**What the exercise asks:** How many of the lines below contain the word "sure"? Only the number is wanted.

**Supplied information:**
· · ·

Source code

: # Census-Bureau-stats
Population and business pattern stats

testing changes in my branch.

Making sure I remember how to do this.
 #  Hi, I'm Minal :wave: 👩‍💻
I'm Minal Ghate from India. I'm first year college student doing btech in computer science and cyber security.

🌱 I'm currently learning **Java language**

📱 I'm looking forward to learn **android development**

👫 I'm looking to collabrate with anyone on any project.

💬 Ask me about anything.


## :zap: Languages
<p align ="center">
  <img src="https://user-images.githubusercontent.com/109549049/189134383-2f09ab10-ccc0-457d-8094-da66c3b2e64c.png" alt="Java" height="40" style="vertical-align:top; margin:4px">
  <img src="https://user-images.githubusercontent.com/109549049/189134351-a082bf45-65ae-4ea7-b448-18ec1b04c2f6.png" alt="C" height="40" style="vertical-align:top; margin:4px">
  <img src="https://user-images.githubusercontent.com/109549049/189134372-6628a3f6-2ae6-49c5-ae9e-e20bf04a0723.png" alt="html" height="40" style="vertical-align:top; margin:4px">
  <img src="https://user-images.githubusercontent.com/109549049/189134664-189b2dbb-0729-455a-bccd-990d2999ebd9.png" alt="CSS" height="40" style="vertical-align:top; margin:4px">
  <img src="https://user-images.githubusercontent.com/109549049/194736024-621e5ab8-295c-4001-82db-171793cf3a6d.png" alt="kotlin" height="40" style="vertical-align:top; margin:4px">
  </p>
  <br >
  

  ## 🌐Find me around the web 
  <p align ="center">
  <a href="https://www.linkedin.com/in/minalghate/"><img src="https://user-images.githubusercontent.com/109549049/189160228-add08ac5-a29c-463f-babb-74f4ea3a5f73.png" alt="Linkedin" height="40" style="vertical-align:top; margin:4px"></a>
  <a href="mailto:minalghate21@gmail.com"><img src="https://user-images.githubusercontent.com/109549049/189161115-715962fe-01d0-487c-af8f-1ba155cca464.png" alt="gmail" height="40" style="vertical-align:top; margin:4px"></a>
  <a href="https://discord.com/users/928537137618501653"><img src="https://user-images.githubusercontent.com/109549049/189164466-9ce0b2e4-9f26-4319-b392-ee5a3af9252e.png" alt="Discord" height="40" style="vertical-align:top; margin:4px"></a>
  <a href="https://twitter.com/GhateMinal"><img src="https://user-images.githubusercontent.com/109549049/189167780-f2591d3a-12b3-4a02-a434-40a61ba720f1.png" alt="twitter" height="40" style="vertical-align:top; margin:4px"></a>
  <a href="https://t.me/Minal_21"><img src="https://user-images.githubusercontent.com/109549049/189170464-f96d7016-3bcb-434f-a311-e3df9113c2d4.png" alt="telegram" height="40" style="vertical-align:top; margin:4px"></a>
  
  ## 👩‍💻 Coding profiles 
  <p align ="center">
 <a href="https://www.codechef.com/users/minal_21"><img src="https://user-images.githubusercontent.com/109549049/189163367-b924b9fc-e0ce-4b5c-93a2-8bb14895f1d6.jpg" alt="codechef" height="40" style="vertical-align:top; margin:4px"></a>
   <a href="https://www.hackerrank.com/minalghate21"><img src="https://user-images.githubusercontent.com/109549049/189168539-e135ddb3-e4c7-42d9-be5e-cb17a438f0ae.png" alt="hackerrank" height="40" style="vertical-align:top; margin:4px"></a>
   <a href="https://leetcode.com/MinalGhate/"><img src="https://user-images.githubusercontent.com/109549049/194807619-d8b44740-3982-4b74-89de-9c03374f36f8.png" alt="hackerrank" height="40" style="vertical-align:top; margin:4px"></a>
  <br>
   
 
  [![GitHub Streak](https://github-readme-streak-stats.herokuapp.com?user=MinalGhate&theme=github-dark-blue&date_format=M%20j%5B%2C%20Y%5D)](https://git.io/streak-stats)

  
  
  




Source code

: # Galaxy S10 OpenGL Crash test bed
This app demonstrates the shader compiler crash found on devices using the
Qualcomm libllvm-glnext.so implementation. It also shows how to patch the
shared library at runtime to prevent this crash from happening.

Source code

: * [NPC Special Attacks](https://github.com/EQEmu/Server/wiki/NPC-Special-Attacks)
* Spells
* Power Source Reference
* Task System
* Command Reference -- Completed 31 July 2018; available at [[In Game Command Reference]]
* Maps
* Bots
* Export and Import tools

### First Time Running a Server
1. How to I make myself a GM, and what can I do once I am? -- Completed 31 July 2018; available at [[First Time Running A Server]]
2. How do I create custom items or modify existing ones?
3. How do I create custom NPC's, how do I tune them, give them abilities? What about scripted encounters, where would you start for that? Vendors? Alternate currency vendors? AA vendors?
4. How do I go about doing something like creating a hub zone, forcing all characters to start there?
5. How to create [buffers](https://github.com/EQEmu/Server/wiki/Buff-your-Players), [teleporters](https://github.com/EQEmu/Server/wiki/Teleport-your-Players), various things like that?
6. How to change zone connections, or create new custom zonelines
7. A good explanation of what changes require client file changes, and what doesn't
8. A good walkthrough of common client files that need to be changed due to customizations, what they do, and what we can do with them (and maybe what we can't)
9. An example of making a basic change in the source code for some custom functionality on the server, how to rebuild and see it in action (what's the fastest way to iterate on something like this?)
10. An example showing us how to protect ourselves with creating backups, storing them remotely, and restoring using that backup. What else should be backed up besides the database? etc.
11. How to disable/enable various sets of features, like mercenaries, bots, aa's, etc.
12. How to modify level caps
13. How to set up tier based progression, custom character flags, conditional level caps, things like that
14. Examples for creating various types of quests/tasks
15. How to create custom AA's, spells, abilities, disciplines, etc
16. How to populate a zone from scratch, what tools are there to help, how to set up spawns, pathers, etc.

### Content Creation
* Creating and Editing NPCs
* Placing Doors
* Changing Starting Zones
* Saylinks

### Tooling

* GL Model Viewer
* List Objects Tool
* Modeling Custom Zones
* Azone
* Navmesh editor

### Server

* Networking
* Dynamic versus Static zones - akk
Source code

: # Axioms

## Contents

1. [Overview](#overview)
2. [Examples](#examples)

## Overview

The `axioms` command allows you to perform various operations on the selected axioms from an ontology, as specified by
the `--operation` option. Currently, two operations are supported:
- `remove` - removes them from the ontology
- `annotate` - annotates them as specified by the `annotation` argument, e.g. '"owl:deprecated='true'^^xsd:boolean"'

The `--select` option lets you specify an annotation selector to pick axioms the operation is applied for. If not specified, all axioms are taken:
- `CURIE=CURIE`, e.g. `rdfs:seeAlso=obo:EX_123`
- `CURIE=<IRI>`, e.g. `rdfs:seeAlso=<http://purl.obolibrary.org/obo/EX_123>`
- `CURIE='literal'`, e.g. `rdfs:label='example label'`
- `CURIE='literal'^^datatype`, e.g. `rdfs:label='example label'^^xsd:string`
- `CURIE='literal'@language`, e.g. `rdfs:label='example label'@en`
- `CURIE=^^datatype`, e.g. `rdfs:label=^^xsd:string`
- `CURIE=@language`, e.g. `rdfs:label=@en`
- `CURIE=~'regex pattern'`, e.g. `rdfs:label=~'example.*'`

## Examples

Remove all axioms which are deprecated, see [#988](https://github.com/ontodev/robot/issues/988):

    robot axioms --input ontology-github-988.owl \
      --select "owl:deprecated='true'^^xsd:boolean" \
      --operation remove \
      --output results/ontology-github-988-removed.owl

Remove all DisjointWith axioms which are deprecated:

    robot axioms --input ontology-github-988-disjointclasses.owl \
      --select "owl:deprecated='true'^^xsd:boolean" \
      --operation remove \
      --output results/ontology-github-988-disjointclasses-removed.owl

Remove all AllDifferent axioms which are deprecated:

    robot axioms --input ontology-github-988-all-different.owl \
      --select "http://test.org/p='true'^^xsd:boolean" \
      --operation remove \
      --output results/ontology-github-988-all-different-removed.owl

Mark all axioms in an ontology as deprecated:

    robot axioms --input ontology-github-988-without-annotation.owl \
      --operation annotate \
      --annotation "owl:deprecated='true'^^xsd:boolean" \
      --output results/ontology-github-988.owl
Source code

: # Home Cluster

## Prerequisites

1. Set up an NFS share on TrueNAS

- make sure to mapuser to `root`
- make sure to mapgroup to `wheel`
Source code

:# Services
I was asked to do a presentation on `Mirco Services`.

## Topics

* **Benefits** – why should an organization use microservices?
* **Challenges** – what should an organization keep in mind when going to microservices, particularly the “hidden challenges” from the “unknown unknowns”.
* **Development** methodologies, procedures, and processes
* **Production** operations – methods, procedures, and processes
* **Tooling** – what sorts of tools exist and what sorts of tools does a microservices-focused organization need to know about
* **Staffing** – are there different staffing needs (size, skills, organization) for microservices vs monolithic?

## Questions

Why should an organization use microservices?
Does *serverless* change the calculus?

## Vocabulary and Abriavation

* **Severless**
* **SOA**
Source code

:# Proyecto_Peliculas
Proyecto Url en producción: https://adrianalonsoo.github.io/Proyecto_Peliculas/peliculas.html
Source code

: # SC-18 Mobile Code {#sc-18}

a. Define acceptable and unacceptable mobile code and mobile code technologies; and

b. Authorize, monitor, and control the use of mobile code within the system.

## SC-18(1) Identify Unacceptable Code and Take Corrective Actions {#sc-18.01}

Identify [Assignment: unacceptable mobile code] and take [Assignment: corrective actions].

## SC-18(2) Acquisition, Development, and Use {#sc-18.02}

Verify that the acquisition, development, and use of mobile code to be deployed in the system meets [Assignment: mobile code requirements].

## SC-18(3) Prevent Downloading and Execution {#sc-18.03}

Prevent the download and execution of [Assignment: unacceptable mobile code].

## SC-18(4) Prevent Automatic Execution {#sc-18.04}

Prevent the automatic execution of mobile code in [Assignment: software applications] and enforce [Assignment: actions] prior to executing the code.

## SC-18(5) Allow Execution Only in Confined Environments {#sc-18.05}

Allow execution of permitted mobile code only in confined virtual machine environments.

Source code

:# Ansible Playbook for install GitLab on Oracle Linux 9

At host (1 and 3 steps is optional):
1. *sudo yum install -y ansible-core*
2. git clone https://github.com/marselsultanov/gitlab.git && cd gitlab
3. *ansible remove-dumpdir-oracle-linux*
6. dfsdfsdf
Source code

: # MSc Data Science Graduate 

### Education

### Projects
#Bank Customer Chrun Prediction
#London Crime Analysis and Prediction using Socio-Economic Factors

· · ·

**Written answer:** 3